Richtige, sehende Augen!

Erschrocken stolperte ich einen Schritt zurück, bis ich mich wieder fing.

Schalt' dein Hirn ein, Juna, ermahnte ich mich in Gedanken. Meinem aktuellen Gefühlszustand zu folge, hätte ich sowieso kein ordentliches Wort über die Lippen gebracht. Da ich nun sah, wie weitere Wesen auf mich zu schlichen, während das riesige Vieh noch immer auf meiner Motorhaube stand, tastete ich nach dem Pieper an meinem Gürtel und betätigte den SOS-Knopf. Warum auch immer, diese Viecher hatten mich hier gezielt abgefangen. Während nun langsam der Schock des Aufpralls nach ließ, setzte mein logisches Denken wieder ein:

Warum, zur Hölle, handelte ich noch nicht?!

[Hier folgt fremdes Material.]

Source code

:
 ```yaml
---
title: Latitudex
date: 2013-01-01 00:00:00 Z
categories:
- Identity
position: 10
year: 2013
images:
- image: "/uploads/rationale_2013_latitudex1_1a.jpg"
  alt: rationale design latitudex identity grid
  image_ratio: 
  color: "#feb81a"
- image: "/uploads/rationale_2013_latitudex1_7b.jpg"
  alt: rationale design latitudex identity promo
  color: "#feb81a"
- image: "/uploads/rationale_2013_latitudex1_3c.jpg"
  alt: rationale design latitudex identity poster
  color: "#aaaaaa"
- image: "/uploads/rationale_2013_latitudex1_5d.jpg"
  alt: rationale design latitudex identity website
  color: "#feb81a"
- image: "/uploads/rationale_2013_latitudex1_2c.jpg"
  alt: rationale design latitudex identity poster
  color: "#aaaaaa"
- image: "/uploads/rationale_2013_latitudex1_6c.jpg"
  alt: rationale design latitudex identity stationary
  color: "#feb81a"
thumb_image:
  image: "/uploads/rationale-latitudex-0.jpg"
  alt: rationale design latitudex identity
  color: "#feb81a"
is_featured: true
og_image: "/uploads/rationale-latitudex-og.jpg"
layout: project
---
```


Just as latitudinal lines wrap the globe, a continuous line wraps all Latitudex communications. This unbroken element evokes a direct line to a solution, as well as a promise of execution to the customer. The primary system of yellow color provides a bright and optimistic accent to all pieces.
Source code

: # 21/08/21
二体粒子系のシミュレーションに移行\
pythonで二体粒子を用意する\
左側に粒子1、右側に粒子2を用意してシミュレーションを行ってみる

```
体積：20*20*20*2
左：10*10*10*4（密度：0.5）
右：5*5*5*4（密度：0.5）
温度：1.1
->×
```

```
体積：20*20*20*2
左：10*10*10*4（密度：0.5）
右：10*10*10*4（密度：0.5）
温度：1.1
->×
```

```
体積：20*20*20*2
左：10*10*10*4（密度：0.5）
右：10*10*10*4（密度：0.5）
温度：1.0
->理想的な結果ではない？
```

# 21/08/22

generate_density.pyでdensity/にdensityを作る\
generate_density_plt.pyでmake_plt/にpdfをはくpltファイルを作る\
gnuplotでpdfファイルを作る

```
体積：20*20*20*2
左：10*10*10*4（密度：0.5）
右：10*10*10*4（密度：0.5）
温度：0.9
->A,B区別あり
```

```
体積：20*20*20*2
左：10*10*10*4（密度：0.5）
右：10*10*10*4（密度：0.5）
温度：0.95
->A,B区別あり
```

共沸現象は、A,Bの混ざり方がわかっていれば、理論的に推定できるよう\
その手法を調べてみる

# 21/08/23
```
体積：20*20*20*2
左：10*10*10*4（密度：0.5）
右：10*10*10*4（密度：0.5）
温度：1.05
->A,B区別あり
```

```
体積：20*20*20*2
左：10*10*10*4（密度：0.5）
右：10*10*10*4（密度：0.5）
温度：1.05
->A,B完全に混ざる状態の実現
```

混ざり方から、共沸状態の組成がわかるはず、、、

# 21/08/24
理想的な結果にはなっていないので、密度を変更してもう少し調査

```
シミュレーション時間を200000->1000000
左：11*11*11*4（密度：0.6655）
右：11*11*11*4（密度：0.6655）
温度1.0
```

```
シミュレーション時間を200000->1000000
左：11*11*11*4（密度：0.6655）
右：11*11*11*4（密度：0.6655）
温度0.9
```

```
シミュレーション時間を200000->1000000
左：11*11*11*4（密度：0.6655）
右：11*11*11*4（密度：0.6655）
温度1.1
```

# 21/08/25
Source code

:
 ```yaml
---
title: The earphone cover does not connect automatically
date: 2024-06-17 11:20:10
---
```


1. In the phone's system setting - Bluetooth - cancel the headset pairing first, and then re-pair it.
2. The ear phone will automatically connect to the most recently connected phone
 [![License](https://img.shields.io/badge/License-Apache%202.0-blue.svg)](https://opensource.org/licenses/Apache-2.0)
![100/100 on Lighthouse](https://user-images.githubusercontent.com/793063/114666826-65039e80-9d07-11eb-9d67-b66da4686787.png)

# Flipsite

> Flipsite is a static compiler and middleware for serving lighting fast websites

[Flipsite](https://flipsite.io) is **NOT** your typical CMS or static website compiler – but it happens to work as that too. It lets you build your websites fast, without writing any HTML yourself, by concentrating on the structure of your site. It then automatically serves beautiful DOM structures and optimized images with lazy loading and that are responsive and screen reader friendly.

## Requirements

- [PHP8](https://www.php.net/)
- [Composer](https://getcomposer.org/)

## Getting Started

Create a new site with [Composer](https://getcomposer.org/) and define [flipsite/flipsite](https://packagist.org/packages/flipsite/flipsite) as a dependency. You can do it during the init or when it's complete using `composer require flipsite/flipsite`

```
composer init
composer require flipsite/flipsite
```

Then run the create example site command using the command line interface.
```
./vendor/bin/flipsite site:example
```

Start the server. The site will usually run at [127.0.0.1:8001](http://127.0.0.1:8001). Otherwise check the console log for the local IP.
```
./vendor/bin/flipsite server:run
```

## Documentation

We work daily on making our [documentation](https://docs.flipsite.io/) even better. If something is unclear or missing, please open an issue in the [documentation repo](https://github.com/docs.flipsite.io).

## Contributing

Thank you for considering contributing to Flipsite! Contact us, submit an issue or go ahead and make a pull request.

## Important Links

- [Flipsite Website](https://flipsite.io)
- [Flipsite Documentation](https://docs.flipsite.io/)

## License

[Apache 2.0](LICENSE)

Mit dem Denken, kam endlich auch das Erfassen meiner näheren Umgebung hinzu: Um mich herum scharten sich Raider und Ravager, die aus den Tiefen des Waldes angeschlichen kamen. Sie kreisten mich ein, während die roten Augen des monströsen Finsternis-Wesens auf mir ruhten. Ich konnte in den Augenwinkeln sehen, dass die Biester alle in einem gewissen Abstand stehen blieben und mir schauderte es. Sie schienen auf etwas zu warten, allesamt. Doch worauf?

Unruhig zuckten die Finger meiner rechten Hand, während ich abwartete und die Wesen in meinem Sichtfeld zählte. Zehn, zwanzig, dreiundzwanzig, plus den Autozerstörer. Das bedeutete, wenn sie ungefähr gleich verteilt waren, dass sich rund Fünfzehn außerhalb meines Sichtfeldes befanden. Und ich wagte es nicht, den Kopf zu wenden, um dies bestätigt zu bekommen. Doch waren knapp vierzig Finsternis-Wesen eindeutig zu viel für mich, vor allem, wenn die Horde aus Ravager und Raider bestand.

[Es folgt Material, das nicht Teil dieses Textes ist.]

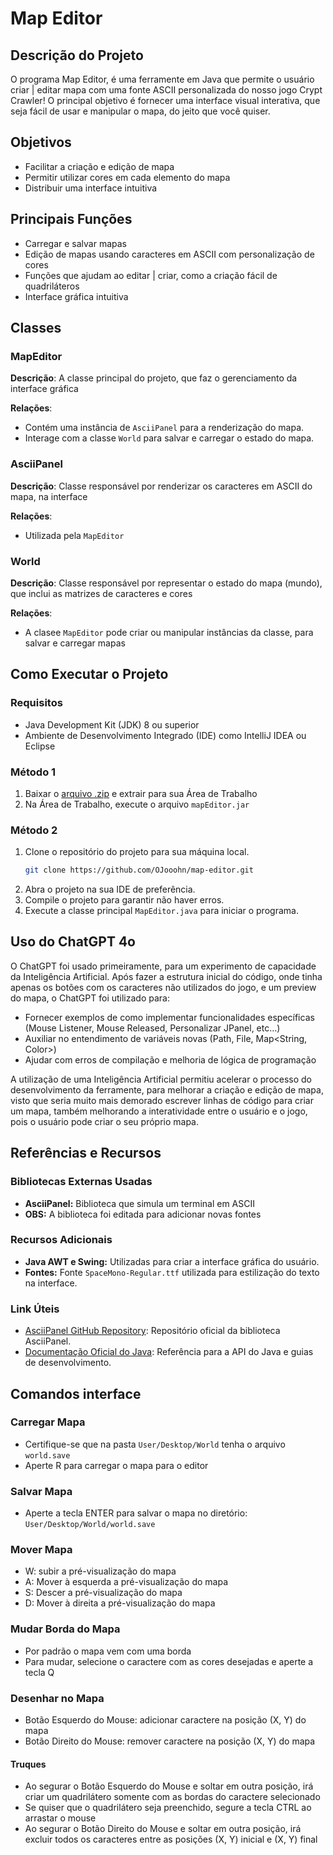 # Map Editor

## Descrição do Projeto
O programa Map Editor, é uma ferramente em Java que permite o usuário criar | editar mapa com uma fonte ASCII personalizada
do nosso jogo Crypt Crawler! O principal objetivo é fornecer uma interface visual interativa, que seja fácil de usar e manipular
o mapa, do jeito que você quiser.

## Objetivos
- Facilitar a criação e edição de mapa
- Permitir utilizar cores em cada elemento do mapa
- Distribuir uma interface intuitiva

## Principais Funções
- Carregar e salvar mapas
- Edição de mapas usando caracteres em ASCII com personalização de cores
- Funções que ajudam ao editar | criar, como a criação fácil de quadriláteros
- Interface gráfica intuitiva

## Classes

### MapEditor
**Descrição**: A classe principal do projeto, que faz o gerenciamento da interface gráfica

**Relações**:
- Contém uma instância de `AsciiPanel` para a renderização do mapa.
- Interage com a classe `World` para salvar e carregar o estado do mapa.

### AsciiPanel
**Descrição**: Classe responsável por renderizar os caracteres em ASCII do mapa, na interface

**Relações**:
- Utilizada pela `MapEditor`

### World
**Descrição**: Classe responsável por representar o estado do mapa (mundo), que inclui as matrizes de caracteres e cores

**Relações**:
- A clasee `MapEditor` pode criar ou manipular instâncias da classe, para salvar e carregar mapas

## Como Executar o Projeto

### Requisitos
- Java Development Kit (JDK) 8 ou superior
- Ambiente de Desenvolvimento Integrado (IDE) como IntelliJ IDEA ou Eclipse

### Método 1
1. Baixar o [arquivo .zip](https://github.com/OJooohn/Map-Editor/raw/main/MapEditor.zip) e extrair para sua Área de Trabalho
2. Na Área de Trabalho, execute o arquivo `mapEditor.jar`

### Método 2
1. Clone o repositório do projeto para sua máquina local.
    ```sh
    git clone https://github.com/OJooohn/map-editor.git
    ```
2. Abra o projeto na sua IDE de preferência.
3. Compile o projeto para garantir não haver erros.
4. Execute a classe principal `MapEditor.java` para iniciar o programa.

## Uso do ChatGPT 4o

O ChatGPT foi usado primeiramente, para um experimento de capacidade da Inteligência Artificial.
Após fazer a estrutura inicial do código, onde tinha apenas os botões com os caracteres não utilizados do jogo, e um preview do mapa,
o ChatGPT foi utilizado para:
- Fornecer exemplos de como implementar funcionalidades específicas (Mouse Listener, Mouse Released, Personalizar JPanel, etc...)
- Auxiliar no entendimento de variáveis novas (Path, File, Map<String, Color>)
- Ajudar com erros de compilação e melhoria de lógica de programação

A utilização de uma Inteligência Artificial permitiu acelerar o processo do desenvolvimento da ferramente, para 
melhorar a criação e edição de mapa, visto que seria muito mais demorado escrever linhas de código para criar um mapa,
também melhorando a interatividade entre o usuário e o jogo, pois o usuário pode criar o seu próprio mapa.

## Referências e Recursos

### Bibliotecas Externas Usadas
- **AsciiPanel:** Biblioteca que simula um terminal em ASCII
- **OBS:** A biblioteca foi editada para adicionar novas fontes

### Recursos Adicionais
- **Java AWT e Swing:** Utilizadas para criar a interface gráfica do usuário.
- **Fontes:** Fonte `SpaceMono-Regular.ttf` utilizada para estilização do texto na interface.

### Link Úteis
- [AsciiPanel GitHub Repository](https://github.com/trystan/AsciiPanel): Repositório oficial da biblioteca AsciiPanel.
- [Documentação Oficial do Java](https://docs.oracle.com/en/java/): Referência para a API do Java e guias de desenvolvimento.

## Comandos interface

### Carregar Mapa
- Certifique-se que na pasta `User/Desktop/World` tenha o arquivo `world.save`
- Aperte R para carregar o mapa para o editor

### Salvar Mapa
- Aperte a tecla ENTER para salvar o mapa no diretório: `User/Desktop/World/world.save`

### Mover Mapa
- W: subir a pré-visualização do mapa
- A: Mover à esquerda a pré-visualização do mapa
- S: Descer a pré-visualização do mapa
- D: Mover à direita a pré-visualização do mapa

### Mudar Borda do Mapa
- Por padrão o mapa vem com uma borda
- Para mudar, selecione o caractere com as cores desejadas e aperte a tecla Q

### Desenhar no Mapa
- Botão Esquerdo do Mouse: adicionar caractere na posição (X, Y) do mapa
- Botão Direito do Mouse: remover caractere na posição (X, Y) do mapa

#### Truques
- Ao segurar o Botão Esquerdo do Mouse e soltar em outra posição, irá criar um quadrilátero somente com as bordas do caractere selecionado
- Se quiser que o quadrilátero seja preenchido, segure a tecla CTRL ao arrastar o mouse
- Ao segurar o Botão Direito do Mouse e soltar em outra posição, irá excluir todos os caracteres entre as posições (X, Y) inicial e (X, Y) final
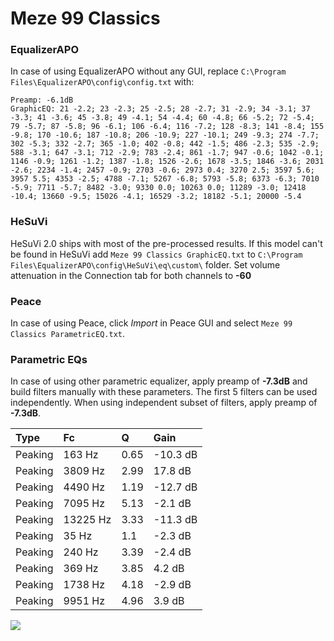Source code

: # Meze 99 Classics

### EqualizerAPO
In case of using EqualizerAPO without any GUI, replace `C:\Program Files\EqualizerAPO\config\config.txt`
with:
```
Preamp: -6.1dB
GraphicEQ: 21 -2.2; 23 -2.3; 25 -2.5; 28 -2.7; 31 -2.9; 34 -3.1; 37 -3.3; 41 -3.6; 45 -3.8; 49 -4.1; 54 -4.4; 60 -4.8; 66 -5.2; 72 -5.4; 79 -5.7; 87 -5.8; 96 -6.1; 106 -6.4; 116 -7.2; 128 -8.3; 141 -8.4; 155 -9.8; 170 -10.6; 187 -10.8; 206 -10.9; 227 -10.1; 249 -9.3; 274 -7.7; 302 -5.3; 332 -2.7; 365 -1.0; 402 -0.8; 442 -1.5; 486 -2.3; 535 -2.9; 588 -3.1; 647 -3.1; 712 -2.9; 783 -2.4; 861 -1.7; 947 -0.6; 1042 -0.1; 1146 -0.9; 1261 -1.2; 1387 -1.8; 1526 -2.6; 1678 -3.5; 1846 -3.6; 2031 -2.6; 2234 -1.4; 2457 -0.9; 2703 -0.6; 2973 0.4; 3270 2.5; 3597 5.6; 3957 5.5; 4353 -2.5; 4788 -7.1; 5267 -6.8; 5793 -5.8; 6373 -6.3; 7010 -5.9; 7711 -5.7; 8482 -3.0; 9330 0.0; 10263 0.0; 11289 -3.0; 12418 -10.4; 13660 -9.5; 15026 -4.1; 16529 -3.2; 18182 -5.1; 20000 -5.4
```

### HeSuVi
HeSuVi 2.0 ships with most of the pre-processed results. If this model can't be found in HeSuVi add
`Meze 99 Classics GraphicEQ.txt` to `C:\Program Files\EqualizerAPO\config\HeSuVi\eq\custom\` folder.
Set volume attenuation in the Connection tab for both channels to **-60**

### Peace
In case of using Peace, click *Import* in Peace GUI and select `Meze 99 Classics ParametricEQ.txt`.

### Parametric EQs
In case of using other parametric equalizer, apply preamp of **-7.3dB** and build filters manually
with these parameters. The first 5 filters can be used independently.
When using independent subset of filters, apply preamp of **-7.3dB**.

| Type    | Fc       |    Q | Gain     |
|:--------|:---------|:-----|:---------|
| Peaking | 163 Hz   | 0.65 | -10.3 dB |
| Peaking | 3809 Hz  | 2.99 | 17.8 dB  |
| Peaking | 4490 Hz  | 1.19 | -12.7 dB |
| Peaking | 7095 Hz  | 5.13 | -2.1 dB  |
| Peaking | 13225 Hz | 3.33 | -11.3 dB |
| Peaking | 35 Hz    | 1.1  | -2.3 dB  |
| Peaking | 240 Hz   | 3.39 | -2.4 dB  |
| Peaking | 369 Hz   | 3.85 | 4.2 dB   |
| Peaking | 1738 Hz  | 4.18 | -2.9 dB  |
| Peaking | 9951 Hz  | 4.96 | 3.9 dB   |

![](https://raw.githubusercontent.com/jaakkopasanen/AutoEq/master/results/oratory1990/harman_over-ear_2018/Meze%2099%20Classics/Meze%2099%20Classics.png)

Wieder zuckten meine Finger und ich hoffte, dass ich mit Stillhalten genug Aufschub bekam, bis mir jemand zu Hilfe kommen würde. Immerhin hatte ich den Notruf mit den GPS-Daten abgesetzt, der einmal direkt in die Zentrale gesendet und zum anderen auch an die Hunter in der Nähe geschickt wurde. Ich befand mich hier näher an der Schule, als an der Gilde, was bedeutete, dass...

Verdammt!

Die Hunter, die mir am nächsten waren, waren Prim und diese Kristina, mit der sie seit knapp 2 Wochen bekannt war. Langsam wurde mir mulmig zumute. Prim konnte hier nichts ausrichten, wenn sie meinen Namen jedoch auf dem Display las, würde sie unweigerlich her kommen. Ebenso wie die kleine Erbin. Hieß das etwa, dass ich nur das Lockmittel war und sie mich deshalb noch nicht angriffen?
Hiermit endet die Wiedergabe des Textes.